Of the biases that crop up in an environment that values diversity, one that I would like to here address is the bias against transfer students. A significant portion of each class is comprised of transfers — around 20 percent — but these students are often viewed as second-class citizens of sorts, inferior in intelligence and here by way of a watered-down admissions process lacking real rigor.Keep an ear out for it: the professor who thinks transfer students from that school have no business pursuing an honors thesis; the friend who confides that he applied to the transfer student’s original school as his safety — before throwing in that “everyone gets in there.” These judgments of fellow classmates and Cornellians are troubling, especially so given that the opinions are often based not on the transfer student in question and his or her merits and academic accomplishments, but on what is usually a sketchy (at best) knowledge of the transfer student’s university and its reputation.
Is this fair? Putting aside the issues of college status and of how many universities one can legitimately purport to “know” well enough to pass judgment on, why should someone be held “accountable” for transferring from a less “prestigious” private institution, one’s state university or a local community college? (This also applies to those who graduated from such colleges and universities — keep in mind that there are over 4,300 institutions of higher education in the United States alone.)
A common complaint one hears about transfer students is that they “had it easy” when applying to Cornell.

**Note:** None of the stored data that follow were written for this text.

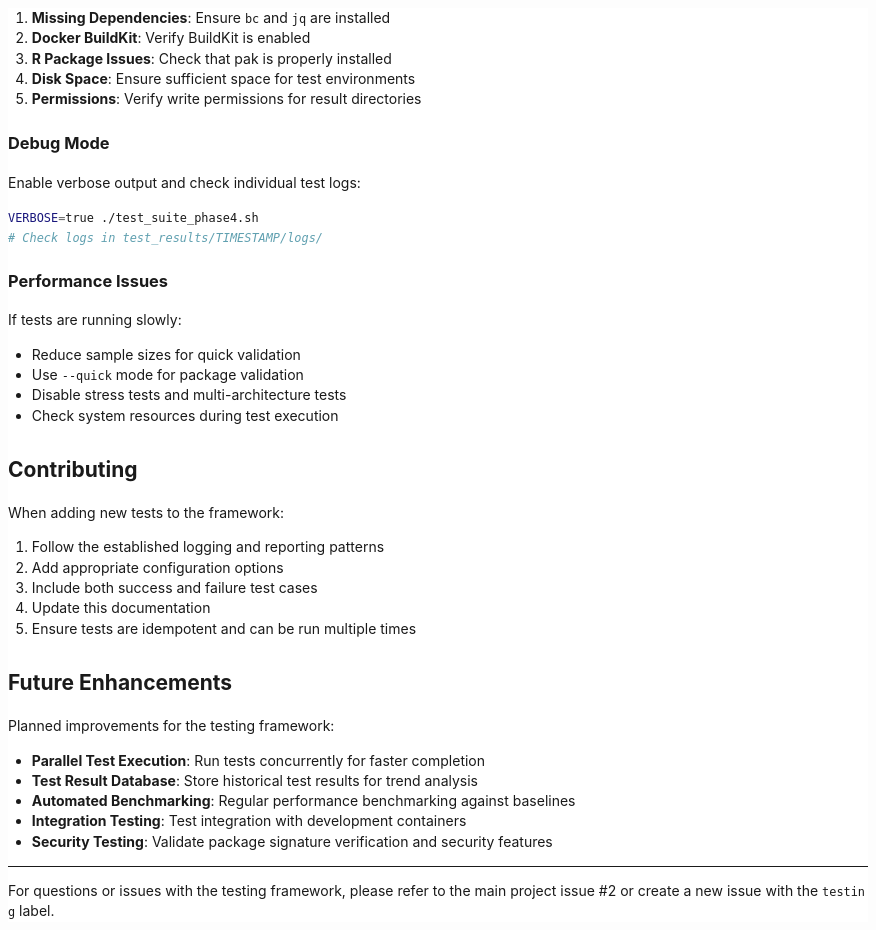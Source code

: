 1. **Missing Dependencies**: Ensure `bc` and `jq` are installed
2. **Docker BuildKit**: Verify BuildKit is enabled
3. **R Package Issues**: Check that pak is properly installed
4. **Disk Space**: Ensure sufficient space for test environments
5. **Permissions**: Verify write permissions for result directories

### Debug Mode

Enable verbose output and check individual test logs:

```bash
VERBOSE=true ./test_suite_phase4.sh
# Check logs in test_results/TIMESTAMP/logs/
```

### Performance Issues

If tests are running slowly:
- Reduce sample sizes for quick validation
- Use `--quick` mode for package validation
- Disable stress tests and multi-architecture tests
- Check system resources during test execution

## Contributing

When adding new tests to the framework:

1. Follow the established logging and reporting patterns
2. Add appropriate configuration options
3. Include both success and failure test cases
4. Update this documentation
5. Ensure tests are idempotent and can be run multiple times

## Future Enhancements

Planned improvements for the testing framework:

- **Parallel Test Execution**: Run tests concurrently for faster completion
- **Test Result Database**: Store historical test results for trend analysis
- **Automated Benchmarking**: Regular performance benchmarking against baselines
- **Integration Testing**: Test integration with development containers
- **Security Testing**: Validate package signature verification and security features

---

For questions or issues with the testing framework, please refer to the main project issue #2 or create a new issue with the `testing` label.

A glance at our admissions statistics, however, shows that this is a more complicated question than one might initially suspect, and it reveals some unexpected results. In three of Cornell’s seven undergraduate colleges (including two in which biases against transfer students are reportedly the worst, Engineering and my own Arts and Sciences), the acceptance rates for transfer students are actually lower than the freshman acceptance rates — and significantly so for Engineering. Note: an important factor to be aware of when reading the data below is that some colleges, such as ILR, have in place strong programs designed to recruit transfer students from community colleges, which can lead to “inflated” transfer admissions rates.
Numbers at a Glance:
Agriculture and Life SciencesRegular Admit Rate: 22.52%
Transfer Admit Rate: 51.47%
Architecture, Art and Planning
Regular Admit Rate: 17.05%
Transfer Admit Rate: 18.89%
Arts and Sciences
Regular Admit Rate: 17.96%
Transfer Admit Rate: 13.78%
Engineering
Regular Admit Rate: 30.89%
Transfer Admit Rate: 18.51%
School of Hotel Administration
Regular Admit Rate: 20.66%
Transfer Admit Rate: 52.27%
Human Ecology
Regular Admit Rate: 35.31%
Transfer Admit Rate: 29.02%
Industrial and Labor Relations
Regular Admit Rate: 27.85%
Transfer Admit Rate: 59.64%
Total University
Regular Admit Rate: 21.40%
Transfer Admit Rate: 29.36%
A parting point: very few students at Cornell were accepted with no helping hand in admissions. If transfer students have a “leg up” (and they most certainly do not if they are applying to Engineering), so do a lot of other students. In the search for the student who applied with no such “leg up,” we would need someone who is: 1) not an early decision admit, 2) non-legacy, 3) non-minority, 4) not a recruited athlete, 5) not a transfer student (but only in some cases, as noted above), 6) not a development admit, 7) not a faculty/staff brat, and 8) not from a state that Cornell absolutely needs to enroll a student from so we can say we have freshmen from all 50 states. Oh, and likely within the next decade, 9) not a guy. (In his book The Price of Admission: How America’s Ruling Class Buys Its Way into Elite Colleges — and Who Gets Left Outside the Gates, Pulitzer-prize winning author Daniel Golden estimates this number to be a mere 25 percent of the average class size.)
There is no need to treat others in a condescending manner for any reason, but especially not for admissions reasons. The admissions office does its job well — let’s trust them and respect each other, while leaving our snobbishness at the door.